La primera reflexión
que la película sugiere viene dada por su contenido. Afecta a lo que en ella se
nos cuenta y nos empuja hacia otras consideraciones. Por ejemplo: ¿por qué en algunos países la sociedad se
interesa por su pasado reciente mientras que en otros, como en España, éste
sigue siendo tabú, cuando no materia de confrontación directa?

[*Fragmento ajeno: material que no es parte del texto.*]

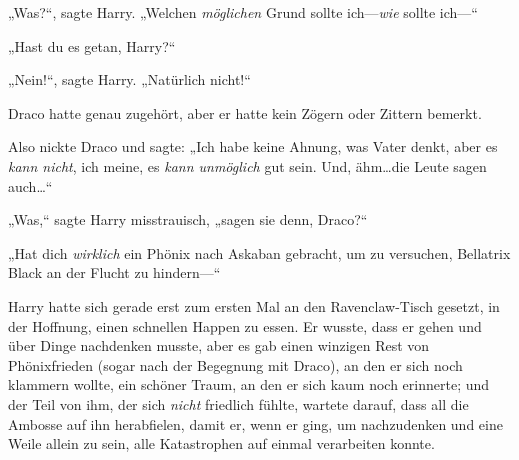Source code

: „Was?“, sagte Harry. „Welchen \emph{möglichen} Grund sollte ich—\emph{wie} sollte ich—“

„Hast du es getan, Harry?“

„Nein!“, sagte Harry. „Natürlich nicht!“

Draco hatte genau zugehört, aber er hatte kein Zögern oder Zittern bemerkt.

Also nickte Draco und sagte: „Ich habe keine Ahnung, was Vater denkt, aber es \emph{kann nicht}, ich meine, es \emph{kann unmöglich} gut sein. Und, ähm…die Leute sagen auch…“

„Was,“ sagte Harry misstrauisch, „sagen sie denn, Draco?“

„Hat dich \emph{wirklich} ein Phönix nach Askaban gebracht, um zu versuchen, Bellatrix Black an der Flucht zu hindern—“


Harry hatte sich gerade erst zum ersten Mal an den Ravenclaw-Tisch gesetzt, in der Hoffnung, einen schnellen Happen zu essen. Er wusste, dass er gehen und über Dinge nachdenken musste, aber es gab einen winzigen Rest von Phönixfrieden (sogar nach der Begegnung mit Draco), an den er sich noch klammern wollte, ein schöner Traum, an den er sich kaum noch erinnerte; und der Teil von ihm, der sich \emph{nicht} friedlich fühlte, wartete darauf, dass all die Ambosse auf ihn herabfielen, damit er, wenn er ging, um nachzudenken und eine Weile allein zu sein, alle Katastrophen auf einmal verarbeiten konnte.

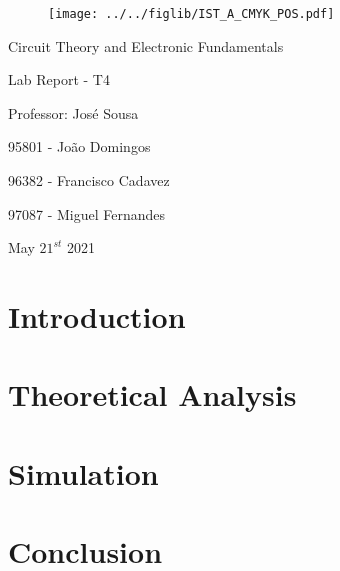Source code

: \documentclass[11pt]{article}
\begin{document}
\thispagestyle{empty}
\begin{figure}[h]
	\centering
	\texttt{[image: ../../figlib/IST\_A\_CMYK\_POS.pdf]}
\end{figure}

\begin{center}
	\huge{Circuit Theory and Electronic Fundamentals}
	
	\huge{Lab Report - T4}
	
	\vspace{30pt}
	
	\large{Professor: José Sousa}
	
	\vspace{20pt}
	
	\large{95801 - João Domingos}
	
	\large{96382 - Francisco Cadavez}
	
	\large{97087 - Miguel Fernandes}
	
	\vspace{20pt}
	
	\large{May $21^{st}$ 2021}
\end{center}

\pagebreak
\tableofcontents

\pagebreak
\section{Introduction}


\pagebreak
\section{Theoretical Analysis}
\label{sec:theory}


\clearpage
\section{Simulation}


\pagebreak
\section{Conclusion}
\label{sec:conc}

\end{document}
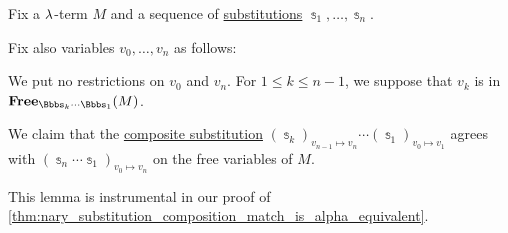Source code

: \begin{lemma}\label{thm:composition_of_lambda_substitutions_lemma}
  Fix a \( {\mathrm \lambda} \)-term \( M \) and a sequence of \hyperref[def:lambda_term_substitution]{substitutions} \( \Bbbs_1, \ldots, \Bbbs_n \).

  Fix also variables \( v_0, \ldots, v_n \) as follows:
  \begin{thmenum}
     We put no restrictions on \( v_0 \) and \( v_n \).
     For \( 1 \leq k \leq n - 1 \), we suppose that \( v_k \) is  in \( \op*{Free}_{\Bbbs_k \cdots \Bbbs_1}(M) \).
  \end{thmenum}

  We claim that the \hyperref[def:lambda_substitution_composition]{composite substitution} \( (\Bbbs_k)_{v_{n-1} \mapsto v_n} \cdots (\Bbbs_1)_{v_0 \mapsto v_1} \) agrees with \( (\Bbbs_n \cdots \Bbbs_1)_{v_0 \mapsto v_n} \) on the free variables of \( M \).
\end{lemma}
\begin{comments}
  \item This lemma is instrumental in our proof of \cref{thm:nary_substitution_composition_match_is_alpha_equivalent}.
\end{comments}
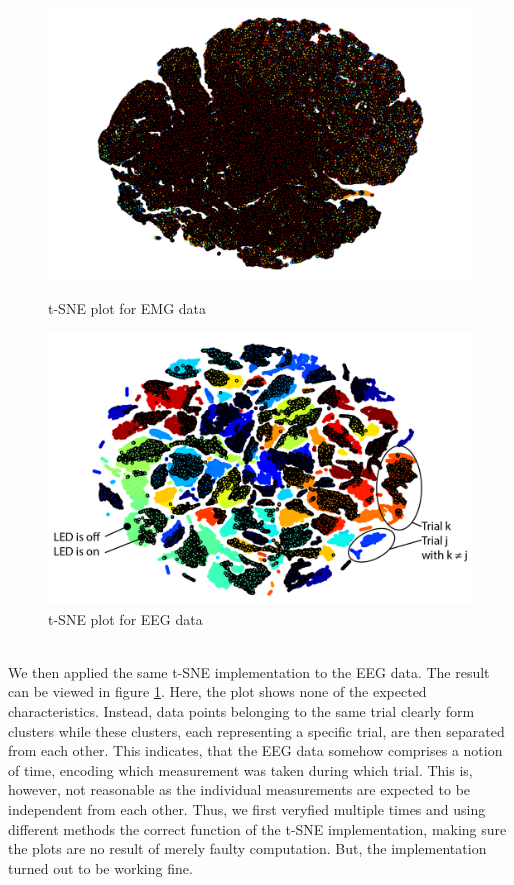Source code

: \documentclass{article} %
\begin{document}
\begin{figure}
	\centering
	\begin{minipage}{0.5\textwidth}
		\centering
		\includegraphics[width=1.0\textwidth]{images/emg_tsne.png}
		\caption{t-SNE plot for EMG data}
		\label{fig:emg_tsne}
	\end{minipage}\hfill
	\begin{minipage}{0.5\textwidth}
		\centering
		\includegraphics[width=1.0\textwidth]{images/eeg_tsne.png}
		\caption{t-SNE plot for EEG data}
		\label{fig:eeg_tsne}
	\end{minipage}
\end{figure}\\
We then applied the same t-SNE implementation to the EEG data. The result can be viewed in figure \ref{fig:eeg_tsne}. Here, the plot shows none of the expected characteristics. Instead, data points belonging to the same trial clearly form clusters while these clusters, each representing a specific trial, are then separated from each other. This indicates, that the EEG data somehow comprises a notion of time, encoding which measurement was taken during which trial. This is, however, not reasonable as the individual measurements are expected to be independent from each other. Thus, we first veryfied multiple times and using different methods the correct function of the t-SNE implementation, making sure the plots are no result of merely faulty computation. But, the implementation turned out to be working fine.\\
\end{document}
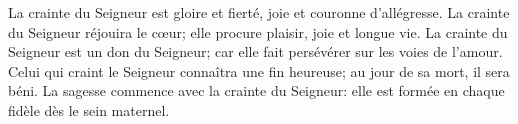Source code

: La crainte du Seigneur est gloire et fierté, joie et couronne d’allégresse.
La crainte du Seigneur réjouira le cœur;
	elle procure plaisir, joie et longue vie.
La crainte du Seigneur est un don du Seigneur;
	car elle fait persévérer sur les voies de l’amour.
Celui qui craint le Seigneur connaîtra une fin heureuse;
	au jour de sa mort, il sera béni.
La sagesse commence avec la crainte du Seigneur:
	elle est formée en chaque fidèle dès le sein maternel.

O bien: ¿por
qué en países como Alemania, con una historia tan cruel o más que la nuestra,
los ciudadanos pueden acceder a los archivos policiales del Estado mientras que
en España siguen siendo territorio prohibido todavía? ¿Alguien puede imaginarse
a cualquiera de nosotros solicitando en comisaría su expediente policial de la
época anterior, no ahora, que queda lejos, sino en los primeros años de la
democracia?
La segunda reflexión
es más extensa y alude a los intereses de la sociedad española de este momento;
intereses que se comprueban en las conversaciones privadas de las personas,
pero también en la literatura y en el cine que aquí se llevan. Ambas
comprobaciones nos llevan a la
conclusión de que vivimos en un país sin pasado, pero también sin presente y
sin futuro. O, mejor, con un pasado borrado por un presente sanchopancista que
sólo espera del futuro que el bienestar conseguido no se nos vaya de las manos.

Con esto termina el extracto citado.